Sitting, doing nothing, the spring comes and the grass grows by itself.

That is the whole Buddhist approach: that anything that you do will create and enhance the doer – watching also, thinking also, surrendering also. Anything that you do will create the trap.

Nothing is needed to be done on your part. Just be, and let things happen. Don’t try to manage, don’t try to manipulate. Let the breeze pass, let the sunrays come, let life dance, and let death come and have its dance in you too.

This is my meaning of sannyas: it is not something that you do, but when you drop all doing and see the absurdity of doing. Who are you to do? You are just a wave in this ocean. One day you are, another day you will disappear; the ocean continues.

Why should you be so worried? You come, you disappear. Meanwhile, for this small interval, you become worried and tensed, and you take all the burdens on your shoulders, and you carry rocks on your heart – for no reason at all.

You are free this very moment!

I declare you enlightened in this very moment. But you don’t trust me. You say, “That’s right, Bhagwan (Osho), but just tell us how to become enlightened.”

That becoming, that achieving, that desiring, goes on jumping on every object that you can find. Sometimes it is money, sometimes it is god. Sometimes it is power, sometimes it is meditation – but any object, and you start grabbing it. Non-grabbing is the way to live the real life, the true life, non-grasping, non-possessing.

Let things happen, let life be a happening, and there is joy, there is rejoicing – because then there is no frustration, never, because you had never expected anything in the first place. Whatsoever comes is good, is welcome. There is no failure, no success. That game of failure and success has been dropped.

The sun comes in the morning and wakes you, and the moon comes in the evening and sings a lullaby and you go to sleep. Hunger comes and you eat, and so on and so forth. That’s what Zen masters mean when they say: “When hungry, eat, when sleepy, sleep, and there is nothing else to do.”

I’m not teaching you inaction. I’m not saying don’t go and work, I’m not saying don’t earn your bread, I’m not saying renounce the world and depend on others and become exploiters; no, not at all. But don’t be a doer.

Yes, when you are hungry you have to eat, and when you have to eat you have to earn the bread – but there is nobody doing it. It is hunger itself that is working; there is nobody else doing it. It is thirst itself that is taking you toward the well or toward the river. It is thirst itself moving; there is nobody who is thirsty.
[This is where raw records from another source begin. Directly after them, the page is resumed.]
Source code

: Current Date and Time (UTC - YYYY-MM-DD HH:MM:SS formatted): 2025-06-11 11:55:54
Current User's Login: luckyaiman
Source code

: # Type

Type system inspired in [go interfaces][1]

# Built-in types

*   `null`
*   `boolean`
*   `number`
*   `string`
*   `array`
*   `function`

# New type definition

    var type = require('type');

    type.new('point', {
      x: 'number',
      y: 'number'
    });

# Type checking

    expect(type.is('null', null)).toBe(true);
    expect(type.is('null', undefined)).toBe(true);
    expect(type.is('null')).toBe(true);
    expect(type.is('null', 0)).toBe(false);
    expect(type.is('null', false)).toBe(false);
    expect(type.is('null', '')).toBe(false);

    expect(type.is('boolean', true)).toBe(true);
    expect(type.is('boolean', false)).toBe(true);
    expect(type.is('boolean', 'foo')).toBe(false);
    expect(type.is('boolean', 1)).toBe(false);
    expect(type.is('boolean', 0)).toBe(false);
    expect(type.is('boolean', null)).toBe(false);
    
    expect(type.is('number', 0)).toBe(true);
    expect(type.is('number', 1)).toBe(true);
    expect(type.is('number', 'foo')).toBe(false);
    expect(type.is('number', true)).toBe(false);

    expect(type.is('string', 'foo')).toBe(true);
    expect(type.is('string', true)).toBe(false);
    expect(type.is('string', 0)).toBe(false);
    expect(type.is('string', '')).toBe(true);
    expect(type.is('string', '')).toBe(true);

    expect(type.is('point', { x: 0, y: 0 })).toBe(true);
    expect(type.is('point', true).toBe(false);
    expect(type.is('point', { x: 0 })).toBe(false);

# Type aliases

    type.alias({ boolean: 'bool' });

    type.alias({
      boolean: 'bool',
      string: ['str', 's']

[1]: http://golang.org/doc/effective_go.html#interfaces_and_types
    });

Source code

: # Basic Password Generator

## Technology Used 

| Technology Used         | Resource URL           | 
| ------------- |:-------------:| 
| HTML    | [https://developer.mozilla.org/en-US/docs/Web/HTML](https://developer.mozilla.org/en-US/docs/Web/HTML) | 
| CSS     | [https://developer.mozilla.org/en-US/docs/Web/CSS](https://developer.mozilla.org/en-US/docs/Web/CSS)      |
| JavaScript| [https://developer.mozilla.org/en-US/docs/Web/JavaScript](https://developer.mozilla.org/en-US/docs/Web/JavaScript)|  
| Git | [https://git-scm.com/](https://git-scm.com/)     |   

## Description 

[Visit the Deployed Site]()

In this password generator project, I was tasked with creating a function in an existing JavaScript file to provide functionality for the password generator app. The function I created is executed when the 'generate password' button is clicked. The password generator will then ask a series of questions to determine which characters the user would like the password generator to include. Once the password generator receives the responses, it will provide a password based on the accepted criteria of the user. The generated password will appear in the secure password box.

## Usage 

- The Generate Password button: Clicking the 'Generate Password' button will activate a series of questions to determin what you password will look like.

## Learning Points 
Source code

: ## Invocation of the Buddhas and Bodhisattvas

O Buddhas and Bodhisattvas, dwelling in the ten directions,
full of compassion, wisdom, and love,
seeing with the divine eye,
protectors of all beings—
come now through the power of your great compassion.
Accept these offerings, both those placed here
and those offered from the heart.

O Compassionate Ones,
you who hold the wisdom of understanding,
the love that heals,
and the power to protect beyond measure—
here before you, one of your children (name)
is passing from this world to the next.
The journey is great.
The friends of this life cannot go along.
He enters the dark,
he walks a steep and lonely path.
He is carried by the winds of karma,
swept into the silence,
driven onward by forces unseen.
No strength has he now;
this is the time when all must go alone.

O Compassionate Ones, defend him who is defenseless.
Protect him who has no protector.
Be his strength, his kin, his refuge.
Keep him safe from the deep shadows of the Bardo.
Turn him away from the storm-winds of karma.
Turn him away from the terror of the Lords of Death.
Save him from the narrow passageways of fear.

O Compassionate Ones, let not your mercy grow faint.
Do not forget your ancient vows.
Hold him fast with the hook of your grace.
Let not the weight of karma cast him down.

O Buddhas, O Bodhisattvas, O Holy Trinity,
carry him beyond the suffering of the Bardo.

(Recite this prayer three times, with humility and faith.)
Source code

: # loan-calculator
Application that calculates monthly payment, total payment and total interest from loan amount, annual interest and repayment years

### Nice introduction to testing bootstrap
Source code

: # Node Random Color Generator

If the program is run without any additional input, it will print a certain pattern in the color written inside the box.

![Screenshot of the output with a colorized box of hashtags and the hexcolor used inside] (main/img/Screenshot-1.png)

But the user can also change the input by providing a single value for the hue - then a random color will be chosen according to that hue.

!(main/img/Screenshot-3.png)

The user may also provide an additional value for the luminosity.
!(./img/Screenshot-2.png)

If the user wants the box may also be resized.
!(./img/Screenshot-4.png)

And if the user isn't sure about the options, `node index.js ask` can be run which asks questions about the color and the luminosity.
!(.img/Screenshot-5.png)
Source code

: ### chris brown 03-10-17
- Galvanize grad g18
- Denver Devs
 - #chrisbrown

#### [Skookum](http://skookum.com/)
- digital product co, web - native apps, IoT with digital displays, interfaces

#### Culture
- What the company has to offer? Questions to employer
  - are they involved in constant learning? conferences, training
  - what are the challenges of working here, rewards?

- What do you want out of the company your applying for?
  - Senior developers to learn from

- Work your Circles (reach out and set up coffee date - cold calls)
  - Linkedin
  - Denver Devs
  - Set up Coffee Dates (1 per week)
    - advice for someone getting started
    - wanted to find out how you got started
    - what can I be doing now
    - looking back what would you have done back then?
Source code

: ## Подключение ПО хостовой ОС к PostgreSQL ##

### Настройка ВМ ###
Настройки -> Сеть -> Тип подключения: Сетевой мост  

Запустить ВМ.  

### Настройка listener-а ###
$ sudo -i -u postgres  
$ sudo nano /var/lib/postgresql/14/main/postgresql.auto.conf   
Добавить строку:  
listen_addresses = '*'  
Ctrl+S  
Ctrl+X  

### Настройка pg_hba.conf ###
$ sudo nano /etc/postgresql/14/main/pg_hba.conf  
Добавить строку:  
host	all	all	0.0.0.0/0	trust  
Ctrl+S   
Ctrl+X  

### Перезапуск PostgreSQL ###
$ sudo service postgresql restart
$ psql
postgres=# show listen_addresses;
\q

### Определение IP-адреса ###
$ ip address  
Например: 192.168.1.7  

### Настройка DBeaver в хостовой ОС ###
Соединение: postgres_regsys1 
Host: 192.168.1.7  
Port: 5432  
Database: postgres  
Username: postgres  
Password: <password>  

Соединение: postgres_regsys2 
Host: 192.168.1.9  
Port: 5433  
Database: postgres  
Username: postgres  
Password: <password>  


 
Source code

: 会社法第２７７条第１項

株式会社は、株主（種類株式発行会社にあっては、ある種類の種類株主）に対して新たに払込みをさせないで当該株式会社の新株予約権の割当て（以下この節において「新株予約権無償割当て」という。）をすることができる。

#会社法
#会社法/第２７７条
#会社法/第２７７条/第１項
Drop nouns and pronouns in your life and let verbs live.

Buddha says: “The truth is that when you see a dancer, there is no dancer but only a dance. When you see a river, there is no river but only rivering. When you see a tree, there is no tree but only treeing. When you see a smile, there is nobody who is smiling, there is only smile, smiling. When you see love, there is nobody who is a lover but only loving. Life is a process.”

But we are accustomed to thinking in terms of static nouns. That creates trouble. And there is nothing static – all is flux and flowing. Flow with it, flow with this river, and never be a doer. Even when you are doing don’t be a doer. There is doing but there is no doer. Once this insight settles in you there is nothing else.

Enlightenment is not something like a goal that has to be attained. It is the very ordinary life, this simple life that surrounds you. But when you are not struggling, this ordinary life becomes extraordinarily beautiful.

Then trees are greener, then birds sing in richer tones, then everything that is happening around is precious. Then ordinary pebbles are diamonds.

Accept this simple, ordinary life. Just drop the doer. And when I say drop the doer, don’t become a dropper! Seeing into the reality of it, it disappears.